● Problem requirements:
Please return all lines of the data below containing the string "rVert".

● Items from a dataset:
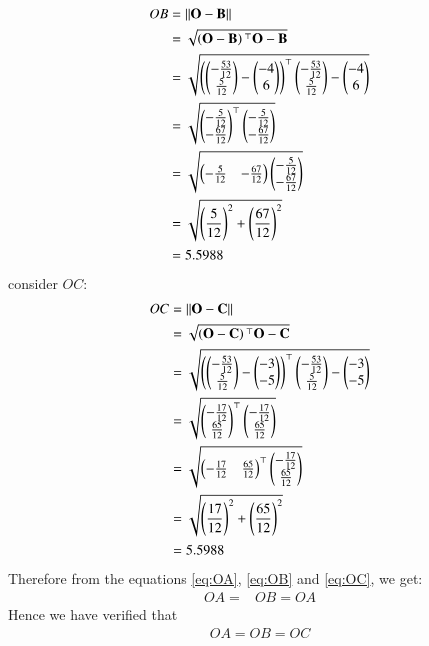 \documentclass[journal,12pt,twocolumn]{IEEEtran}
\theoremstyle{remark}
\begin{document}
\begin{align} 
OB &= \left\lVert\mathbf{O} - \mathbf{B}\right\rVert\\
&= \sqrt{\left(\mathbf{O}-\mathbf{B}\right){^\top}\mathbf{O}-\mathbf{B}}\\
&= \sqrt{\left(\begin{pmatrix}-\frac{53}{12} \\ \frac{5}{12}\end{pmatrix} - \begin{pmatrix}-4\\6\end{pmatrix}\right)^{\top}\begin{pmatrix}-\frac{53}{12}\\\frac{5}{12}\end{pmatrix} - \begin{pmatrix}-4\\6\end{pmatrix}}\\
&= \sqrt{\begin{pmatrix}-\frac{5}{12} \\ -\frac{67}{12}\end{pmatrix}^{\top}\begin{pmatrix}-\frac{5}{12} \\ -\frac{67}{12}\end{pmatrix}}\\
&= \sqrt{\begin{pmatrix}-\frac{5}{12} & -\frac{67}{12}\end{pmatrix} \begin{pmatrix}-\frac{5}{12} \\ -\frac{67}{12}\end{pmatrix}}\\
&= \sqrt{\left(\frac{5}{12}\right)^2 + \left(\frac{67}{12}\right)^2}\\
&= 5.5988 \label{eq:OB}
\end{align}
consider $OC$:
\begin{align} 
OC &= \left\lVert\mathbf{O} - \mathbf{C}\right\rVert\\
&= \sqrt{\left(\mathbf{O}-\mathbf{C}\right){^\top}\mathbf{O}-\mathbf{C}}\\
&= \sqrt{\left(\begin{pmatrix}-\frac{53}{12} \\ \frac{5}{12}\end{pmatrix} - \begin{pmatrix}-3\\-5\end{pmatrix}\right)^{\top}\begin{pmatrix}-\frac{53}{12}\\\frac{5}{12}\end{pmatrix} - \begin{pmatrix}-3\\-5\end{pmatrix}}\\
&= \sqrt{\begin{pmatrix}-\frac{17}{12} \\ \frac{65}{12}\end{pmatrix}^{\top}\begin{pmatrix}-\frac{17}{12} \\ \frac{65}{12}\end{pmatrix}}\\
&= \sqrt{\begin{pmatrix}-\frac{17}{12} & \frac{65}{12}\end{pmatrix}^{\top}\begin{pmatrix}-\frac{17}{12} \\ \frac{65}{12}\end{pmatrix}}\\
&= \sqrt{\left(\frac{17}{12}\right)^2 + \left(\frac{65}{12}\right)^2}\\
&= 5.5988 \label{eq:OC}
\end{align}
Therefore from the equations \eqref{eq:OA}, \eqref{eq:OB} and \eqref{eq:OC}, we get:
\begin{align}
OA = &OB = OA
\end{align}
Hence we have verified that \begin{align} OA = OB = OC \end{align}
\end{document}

● Exercise answer:
OB &= \left\lVert\mathbf{O} - \mathbf{B}\right\rVert\\
OC &= \left\lVert\mathbf{O} - \mathbf{C}\right\rVert\\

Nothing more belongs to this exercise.